Toutefois, en matière d’indemnisation du licenciement sans cause réelle et sérieuse, l’application d’un tel contrôle : 

  • créerait pour les justiciables une incertitude sur la règle de droit applicable, qui serait  susceptible de changer en fonction de circonstances individuelles et de leur  appréciation par les juges ; 
  • porterait atteinte au principe d’égalité des citoyens devant la loi, garanti à l’article 6  de la Déclaration des droits de l’homme de 1789.
 

3 ° La loi française ne peut faire l’objet d’un contrôle de conformité à l’article 24 de la Charte  sociale européenne, qui n’est pas d’effet direct

La Cour de cassation rappelle les critères de l’effet direct : « sous réserve des cas où est en  cause un traité international pour lequel la Cour de justice de l’Union européenne dispose  d’une compétence exclusive pour déterminer s’il est d’effet direct, les stipulations d’un traité  international, régulièrement introduit dans l’ordre juridique interne conformément à l’article  55 de la Constitution, sont d’effet direct dès lors qu’elles créent des droits dont les particuliers  peuvent se prévaloir et que, eu égard à l’intention exprimée des parties et à l’économie  générale du traité invoqué, ainsi qu’à son contenu et à ses termes, elles n’ont pas pour objet  exclusif de régir les relations entre Etats et ne requièrent l’intervention d’aucun acte  complémentaire pour produire des effets à l’égard des particuliers ». 
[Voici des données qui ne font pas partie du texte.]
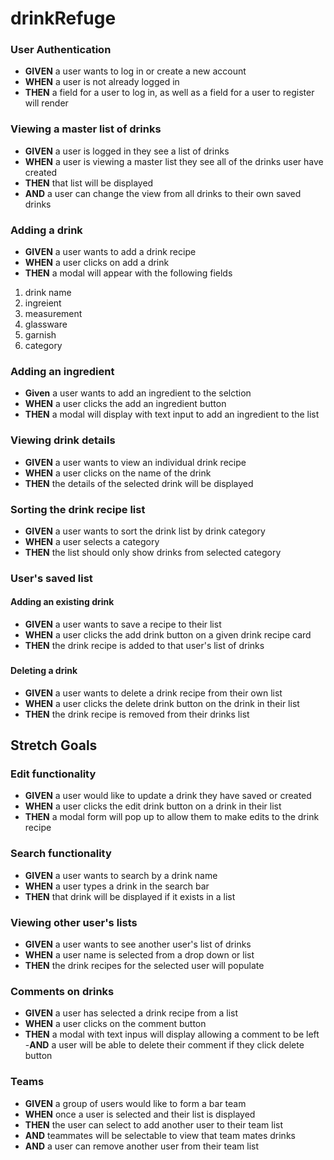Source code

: # drinkRefuge
### User Authentication
- **GIVEN** a user wants to log in or create a new account
- **WHEN** a user is not already logged in
- **THEN** a field for a user to log in, as well as a field for a user to register will render

### Viewing a master list of drinks
- **GIVEN** a user is logged in they see a list of drinks
- **WHEN** a user is viewing a master list they see all of the drinks user have created
- **THEN** that list will be displayed
- **AND** a user can change the view from all drinks to their own saved drinks

### Adding a drink
- **GIVEN** a user wants to add a drink recipe
- **WHEN** a user clicks on add a drink
- **THEN** a modal will appear with the following fields
1. drink name
2. ingreient
3. measurement
4. glassware
5. garnish
6. category

### Adding an ingredient
- **Given** a user wants to add an ingredient to the selction
- **WHEN** a user clicks the add an ingredient button
- **THEN** a modal will display with text input to add an ingredient to the list


### Viewing drink details
- **GIVEN** a user wants to view an individual drink recipe
- **WHEN** a user clicks on the name of the drink
- **THEN** the details of the selected drink will be displayed

### Sorting the drink recipe list
- **GIVEN** a user wants to sort the drink list by drink category
- **WHEN** a user selects a category
- **THEN** the list should only show drinks from selected category


### User's saved list
#### Adding an existing drink
- **GIVEN** a user wants to save a recipe to their list
- **WHEN** a user clicks the add drink button on a given drink recipe card
- **THEN** the drink recipe is added to that user's list of drinks

###

#### Deleting a drink
- **GIVEN** a user wants to delete a drink recipe from their own list
- **WHEN** a user clicks the delete drink button on the drink in their list
- **THEN** the drink recipe is removed from their drinks list

## Stretch Goals

### Edit functionality
- **GIVEN** a user would like to update a drink they have saved or created
- **WHEN** a user clicks the edit drink button on a drink in their list
- **THEN** a modal form will pop up to allow them to make edits to the drink recipe

### Search functionality
- **GIVEN** a user wants to search by a drink name
- **WHEN** a user types a drink in the search bar
- **THEN** that drink will be displayed if it exists in a list

### Viewing other user's lists
- **GIVEN** a user wants to see another user's list of drinks
- **WHEN** a user name is selected from a drop down or list
- **THEN** the drink recipes for the selected user will populate

### Comments on drinks
- **GIVEN** a user has selected a drink recipe from a list
- **WHEN** a user clicks on the comment button
- **THEN** a modal with text inpus will display allowing a comment to be left
-**AND** a user will be able to delete their comment if they click delete button

### Teams
- **GIVEN** a group of users would like to form a bar team
- **WHEN** once a user is selected and their list is displayed
- **THEN** the user can select to add another user to their team list
- **AND** teammates will be selectable to view that team mates drinks
- **AND** a user can remove another user from their team list


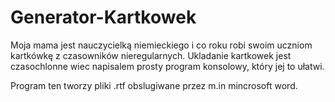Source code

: # Generator-Kartkowek
Moja mama jest nauczycielką niemieckiego i co roku robi swoim uczniom kartkówkę z czasowników nieregularnych. Ukladanie kartkowek jest czasochlonne wiec napisalem prosty program konsolowy,
który jej to ułatwi.

Program ten tworzy pliki .rtf obslugiwane przez m.in mincrosoft word.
Or, il résulte des dispositions précitées de la Charte sociale européenne que les Etats  contractants ont entendu reconnaître des principes et des objectifs, poursuivis par tous les  moyens utiles, dont la mise en œuvre nécessite qu’ils prennent des actes complémentaires  d’application.  

Pour l’exprimer autrement, la Charte énonce des obligations de moyens mais non de résultat.  Il appartient aux Etats d’adopter les mesures qui permettront d’atteindre les objectifs qu’elle  énonce. Ainsi, c’est à bon droit que la cour d’appel a retenu que, les dispositions de la Charte  sociale européenne n’étant pas d’effet direct en droit interne dans un litige entre particuliers,  l’invocation de son article 24 ne pouvait pas conduire à écarter l’application des dispositions  de l’article L. 1235-3 du code du travail.